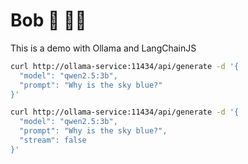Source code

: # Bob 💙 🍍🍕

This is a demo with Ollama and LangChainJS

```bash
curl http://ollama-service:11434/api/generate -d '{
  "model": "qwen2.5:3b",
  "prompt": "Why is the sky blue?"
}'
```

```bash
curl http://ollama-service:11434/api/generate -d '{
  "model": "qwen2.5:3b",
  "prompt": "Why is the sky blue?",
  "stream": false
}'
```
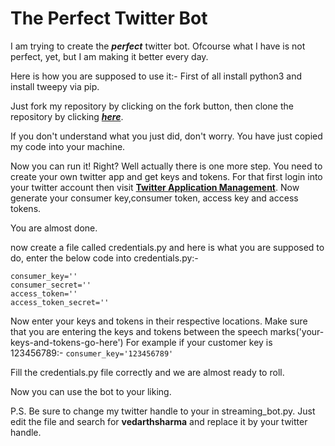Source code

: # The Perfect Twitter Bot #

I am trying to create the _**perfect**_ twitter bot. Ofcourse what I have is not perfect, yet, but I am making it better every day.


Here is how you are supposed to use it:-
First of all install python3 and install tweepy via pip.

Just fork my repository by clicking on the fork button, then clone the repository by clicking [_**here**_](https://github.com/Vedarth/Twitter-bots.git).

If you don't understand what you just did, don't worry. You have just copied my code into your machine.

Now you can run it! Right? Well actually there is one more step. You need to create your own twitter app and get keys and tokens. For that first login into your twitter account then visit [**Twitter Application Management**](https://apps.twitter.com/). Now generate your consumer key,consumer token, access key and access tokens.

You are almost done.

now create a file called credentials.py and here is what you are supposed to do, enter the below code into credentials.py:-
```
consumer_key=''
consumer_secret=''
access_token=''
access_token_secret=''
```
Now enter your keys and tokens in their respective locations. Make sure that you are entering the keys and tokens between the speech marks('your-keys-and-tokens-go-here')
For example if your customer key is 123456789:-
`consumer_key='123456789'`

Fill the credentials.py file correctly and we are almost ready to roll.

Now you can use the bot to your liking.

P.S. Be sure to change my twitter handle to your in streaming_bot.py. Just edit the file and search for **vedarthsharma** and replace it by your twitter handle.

==

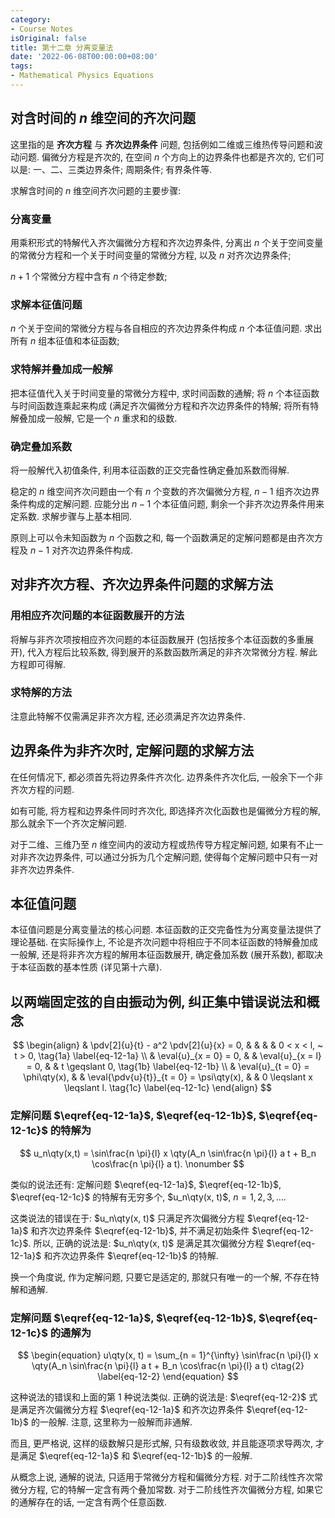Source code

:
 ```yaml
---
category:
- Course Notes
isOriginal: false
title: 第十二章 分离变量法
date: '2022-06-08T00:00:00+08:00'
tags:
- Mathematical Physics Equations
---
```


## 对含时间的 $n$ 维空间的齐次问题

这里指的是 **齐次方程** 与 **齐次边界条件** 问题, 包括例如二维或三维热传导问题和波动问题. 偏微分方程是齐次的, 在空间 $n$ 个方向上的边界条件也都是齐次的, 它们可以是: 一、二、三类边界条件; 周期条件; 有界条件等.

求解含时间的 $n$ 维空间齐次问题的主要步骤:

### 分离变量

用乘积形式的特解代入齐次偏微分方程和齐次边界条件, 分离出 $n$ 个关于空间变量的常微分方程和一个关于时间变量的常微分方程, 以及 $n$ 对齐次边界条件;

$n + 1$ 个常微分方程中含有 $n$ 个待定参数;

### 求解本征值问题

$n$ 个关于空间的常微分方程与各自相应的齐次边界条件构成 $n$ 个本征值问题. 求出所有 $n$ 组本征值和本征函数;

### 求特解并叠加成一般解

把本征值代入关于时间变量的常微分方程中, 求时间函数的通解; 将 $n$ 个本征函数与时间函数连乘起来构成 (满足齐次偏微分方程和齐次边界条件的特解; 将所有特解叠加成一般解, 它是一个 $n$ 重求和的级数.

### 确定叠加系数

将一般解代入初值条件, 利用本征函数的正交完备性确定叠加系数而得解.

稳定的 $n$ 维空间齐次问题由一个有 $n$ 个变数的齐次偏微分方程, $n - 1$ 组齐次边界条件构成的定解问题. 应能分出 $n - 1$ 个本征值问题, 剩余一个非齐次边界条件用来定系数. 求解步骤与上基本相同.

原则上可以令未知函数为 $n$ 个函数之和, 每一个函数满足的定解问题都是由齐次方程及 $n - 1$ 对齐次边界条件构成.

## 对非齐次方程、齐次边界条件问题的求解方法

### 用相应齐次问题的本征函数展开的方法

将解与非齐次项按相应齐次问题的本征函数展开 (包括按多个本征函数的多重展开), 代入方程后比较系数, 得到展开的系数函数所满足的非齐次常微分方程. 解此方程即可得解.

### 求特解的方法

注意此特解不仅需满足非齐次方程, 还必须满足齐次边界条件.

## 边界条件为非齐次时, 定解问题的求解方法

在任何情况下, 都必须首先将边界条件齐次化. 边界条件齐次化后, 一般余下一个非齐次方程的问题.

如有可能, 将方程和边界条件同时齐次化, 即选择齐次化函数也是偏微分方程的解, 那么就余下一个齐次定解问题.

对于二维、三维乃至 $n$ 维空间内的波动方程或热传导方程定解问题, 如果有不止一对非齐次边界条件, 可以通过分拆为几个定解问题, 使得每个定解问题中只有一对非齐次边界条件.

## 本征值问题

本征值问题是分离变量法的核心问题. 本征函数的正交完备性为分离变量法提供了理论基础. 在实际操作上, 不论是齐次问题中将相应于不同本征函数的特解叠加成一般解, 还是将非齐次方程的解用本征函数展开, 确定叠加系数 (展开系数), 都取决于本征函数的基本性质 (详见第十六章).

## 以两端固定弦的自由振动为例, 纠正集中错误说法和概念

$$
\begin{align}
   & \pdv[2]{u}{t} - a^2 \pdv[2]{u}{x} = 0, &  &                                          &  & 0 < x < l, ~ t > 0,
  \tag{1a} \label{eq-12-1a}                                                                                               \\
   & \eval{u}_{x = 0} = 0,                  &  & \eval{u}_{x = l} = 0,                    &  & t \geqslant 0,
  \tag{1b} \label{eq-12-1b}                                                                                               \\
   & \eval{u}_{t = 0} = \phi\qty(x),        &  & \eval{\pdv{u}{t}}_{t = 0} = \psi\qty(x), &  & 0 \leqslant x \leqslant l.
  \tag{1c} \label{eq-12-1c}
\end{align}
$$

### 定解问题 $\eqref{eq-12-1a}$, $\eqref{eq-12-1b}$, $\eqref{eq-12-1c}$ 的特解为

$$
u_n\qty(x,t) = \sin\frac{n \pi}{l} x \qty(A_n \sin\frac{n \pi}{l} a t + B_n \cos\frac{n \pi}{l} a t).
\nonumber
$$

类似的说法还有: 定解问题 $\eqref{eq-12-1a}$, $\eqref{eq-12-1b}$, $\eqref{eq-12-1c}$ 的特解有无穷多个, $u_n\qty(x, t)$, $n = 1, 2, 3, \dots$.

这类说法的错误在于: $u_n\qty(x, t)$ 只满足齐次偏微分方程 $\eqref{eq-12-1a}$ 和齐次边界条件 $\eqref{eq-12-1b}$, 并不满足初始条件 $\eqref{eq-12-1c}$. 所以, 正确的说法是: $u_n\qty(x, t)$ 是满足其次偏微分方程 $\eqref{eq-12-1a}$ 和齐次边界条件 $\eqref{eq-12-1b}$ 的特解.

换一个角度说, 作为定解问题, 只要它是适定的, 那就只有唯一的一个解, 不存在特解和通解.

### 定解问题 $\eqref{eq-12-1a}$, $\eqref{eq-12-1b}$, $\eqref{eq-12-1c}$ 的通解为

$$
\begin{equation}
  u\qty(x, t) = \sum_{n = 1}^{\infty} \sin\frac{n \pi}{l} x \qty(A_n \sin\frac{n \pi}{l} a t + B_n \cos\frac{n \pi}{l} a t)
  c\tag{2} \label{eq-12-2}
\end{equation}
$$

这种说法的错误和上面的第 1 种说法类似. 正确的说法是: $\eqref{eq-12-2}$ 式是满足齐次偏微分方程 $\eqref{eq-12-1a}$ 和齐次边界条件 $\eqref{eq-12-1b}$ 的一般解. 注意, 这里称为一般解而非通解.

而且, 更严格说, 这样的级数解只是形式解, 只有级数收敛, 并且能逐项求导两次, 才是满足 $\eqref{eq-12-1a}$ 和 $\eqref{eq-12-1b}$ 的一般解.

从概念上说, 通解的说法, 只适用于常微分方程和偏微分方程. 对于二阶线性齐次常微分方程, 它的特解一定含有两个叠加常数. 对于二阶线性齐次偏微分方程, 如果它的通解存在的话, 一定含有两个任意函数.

**TASK STATEMENT:** Copy out each line of the data containing the string "blue".

**RESULT FOR THIS EXERCISE:**
  "prompt": "Why is the sky blue?"
  "prompt": "Why is the sky blue?",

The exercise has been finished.